«— В последнее время историки все больше размышляют о возникновении нового режима исторической темпоральности, презентизма, который заставляет нас мыслить историю в терминах настоящего, практически сводя на нет значение прошлого и будущего для восприятия времени современным человеком. Как влияет презентизм на представление о временной триаде? Можем ли мы продолжать говорить сегодня о существовании прошлого, настоящего и будущего?

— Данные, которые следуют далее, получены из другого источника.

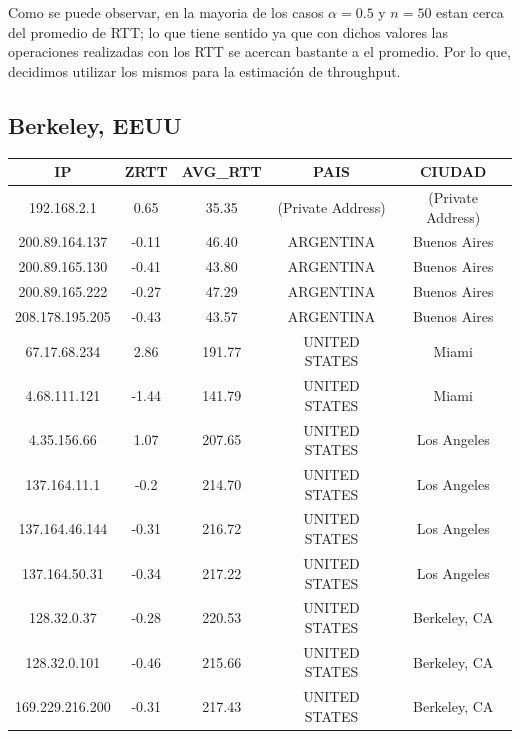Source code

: Como se puede observar, en la mayoria de los casos $\alpha = 0.5$ y $n = 50$ estan cerca del promedio de RTT; lo que tiene sentido ya que con dichos valores las operaciones realizadas con los RTT se acercan bastante a el promedio. Por lo que, decidimos utilizar los mismos para la estimación de throughput.

\subsection{Berkeley, EEUU}

\begin{tabular}{|c@{\hspace{5ex}}c@{\hspace{5ex}}c@{\hspace{5ex}}c@{\hspace{5ex}}c|}
 \hline
 \rule{0pt}{1.2em}IP & ZRTT & AVG\_RTT & PAIS & CIUDAD\\[0.2em]
 \hline

\rule{0pt}{1.2em} 192.168.2.1  &  0.65 & 35.35 & (Private Address) & (Private Address) \\[0.2em]
\rule{0pt}{1.2em} 200.89.164.137  &  -0.11 & 46.40 & ARGENTINA & Buenos Aires \\[0.2em]
\rule{0pt}{1.2em} 200.89.165.130  &  -0.41 & 43.80 & ARGENTINA & Buenos Aires \\[0.2em]
\rule{0pt}{1.2em} 200.89.165.222  &  -0.27 & 47.29 & ARGENTINA & Buenos Aires \\[0.2em]
\rule{0pt}{1.2em} 208.178.195.205  &  -0.43 & 43.57 & ARGENTINA & Buenos Aires \\[0.2em]
\rule{0pt}{1.2em} 67.17.68.234  &  2.86 & 191.77 & UNITED STATES & Miami \\[0.2em]
\rule{0pt}{1.2em} 4.68.111.121  &  -1.44 & 141.79 & UNITED STATES & Miami \\[0.2em]
\rule{0pt}{1.2em} 4.35.156.66  &  1.07 & 207.65 & UNITED STATES & Los Angeles \\[0.2em]
\rule{0pt}{1.2em} 137.164.11.1  &  -0.2& 214.70 & UNITED STATES & Los Angeles \\[0.2em]
\rule{0pt}{1.2em} 137.164.46.144  &  -0.31 & 216.72 & UNITED STATES & Los Angeles \\[0.2em]
\rule{0pt}{1.2em} 137.164.50.31  &  -0.34 & 217.22 & UNITED STATES & Los Angeles \\[0.2em]
\rule{0pt}{1.2em} 128.32.0.37  &  -0.28 & 220.53 & UNITED STATES & Berkeley, CA \\[0.2em]
\rule{0pt}{1.2em} 128.32.0.101  &  -0.46 & 215.66 & UNITED STATES & Berkeley, CA \\[0.2em]
\rule{0pt}{1.2em} 169.229.216.200  &  -0.31 & 217.43 & UNITED STATES & Berkeley, CA \\[0.2em]
\hline
 \end{tabular}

— Это интересный вопрос… Возможно, триады больше нет, но мы продолжаем функционировать согласно этим категориям. Это структуры повседневности для людей, для общества… В любом случае не найдено другого способа говорить об этом. Возможно, мы находимся в моменте, когда это уже не так, но когда это еще невозможно сформулировать иначе. Конечно, самым интересным было бы, если бы эти вечные категории, которые структурируют опыт общества, просто перестали бы функционировать. <…> Как говорить о времени, когда древние категории больше не удовлетворяют и не имеют основы в современной жизни, но новые еще не созданы? <…> Как найти новое определение для „до“ и „после“? Именно в этом вопрошании и отсутствии ответа должен сегодня работать историк»,
— размышляет Франсуа Артог.
Как случилось, что наш язык перестал нам повиноваться? Как возник разрыв между современностью и привычными понятиями? Ответ на эти вопросы, возможно, следует искать в изменении восприятия исторического времени, которое происходит на наших глазах.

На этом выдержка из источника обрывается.